▶ Assignment
Nothing in the records may be dropped or altered when you repeat them.

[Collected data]
#####

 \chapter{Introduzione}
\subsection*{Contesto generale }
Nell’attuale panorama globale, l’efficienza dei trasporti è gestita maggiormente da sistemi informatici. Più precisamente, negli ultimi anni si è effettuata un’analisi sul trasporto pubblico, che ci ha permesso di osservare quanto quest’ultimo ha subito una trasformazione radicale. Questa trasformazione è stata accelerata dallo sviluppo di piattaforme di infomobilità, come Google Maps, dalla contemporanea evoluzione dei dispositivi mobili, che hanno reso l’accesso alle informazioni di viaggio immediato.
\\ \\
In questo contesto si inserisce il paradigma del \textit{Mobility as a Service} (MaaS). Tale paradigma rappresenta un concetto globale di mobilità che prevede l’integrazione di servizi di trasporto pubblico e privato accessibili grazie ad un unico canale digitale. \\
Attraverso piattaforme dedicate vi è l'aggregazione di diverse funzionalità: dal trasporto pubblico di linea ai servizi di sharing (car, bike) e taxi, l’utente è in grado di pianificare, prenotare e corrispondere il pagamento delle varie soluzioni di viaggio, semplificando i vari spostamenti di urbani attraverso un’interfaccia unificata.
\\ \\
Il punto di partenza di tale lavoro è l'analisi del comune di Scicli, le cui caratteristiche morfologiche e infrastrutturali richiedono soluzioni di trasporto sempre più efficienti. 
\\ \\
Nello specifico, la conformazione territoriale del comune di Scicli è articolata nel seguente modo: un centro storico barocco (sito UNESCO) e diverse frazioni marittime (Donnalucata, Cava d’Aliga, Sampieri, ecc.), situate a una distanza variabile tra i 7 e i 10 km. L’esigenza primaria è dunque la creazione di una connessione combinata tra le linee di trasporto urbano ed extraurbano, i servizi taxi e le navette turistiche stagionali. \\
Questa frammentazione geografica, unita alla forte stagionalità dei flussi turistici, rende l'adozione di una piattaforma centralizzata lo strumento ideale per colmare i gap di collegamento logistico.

#####

▶ Task result
 \chapter{Introduzione}
\subsection*{Contesto generale }
Nell’attuale panorama globale, l’efficienza dei trasporti è gestita maggiormente da sistemi informatici. Più precisamente, negli ultimi anni si è effettuata un’analisi sul trasporto pubblico, che ci ha permesso di osservare quanto quest’ultimo ha subito una trasformazione radicale. Questa trasformazione è stata accelerata dallo sviluppo di piattaforme di infomobilità, come Google Maps, dalla contemporanea evoluzione dei dispositivi mobili, che hanno reso l’accesso alle informazioni di viaggio immediato.
\\ \\
In questo contesto si inserisce il paradigma del \textit{Mobility as a Service} (MaaS). Tale paradigma rappresenta un concetto globale di mobilità che prevede l’integrazione di servizi di trasporto pubblico e privato accessibili grazie ad un unico canale digitale. \\
Attraverso piattaforme dedicate vi è l'aggregazione di diverse funzionalità: dal trasporto pubblico di linea ai servizi di sharing (car, bike) e taxi, l’utente è in grado di pianificare, prenotare e corrispondere il pagamento delle varie soluzioni di viaggio, semplificando i vari spostamenti di urbani attraverso un’interfaccia unificata.
\\ \\
Il punto di partenza di tale lavoro è l'analisi del comune di Scicli, le cui caratteristiche morfologiche e infrastrutturali richiedono soluzioni di trasporto sempre più efficienti. 
\\ \\
Nello specifico, la conformazione territoriale del comune di Scicli è articolata nel seguente modo: un centro storico barocco (sito UNESCO) e diverse frazioni marittime (Donnalucata, Cava d’Aliga, Sampieri, ecc.), situate a una distanza variabile tra i 7 e i 10 km. L’esigenza primaria è dunque la creazione di una connessione combinata tra le linee di trasporto urbano ed extraurbano, i servizi taxi e le navette turistiche stagionali. \\
Questa frammentazione geografica, unita alla forte stagionalità dei flussi turistici, rende l'adozione di una piattaforma centralizzata lo strumento ideale per colmare i gap di collegamento logistico.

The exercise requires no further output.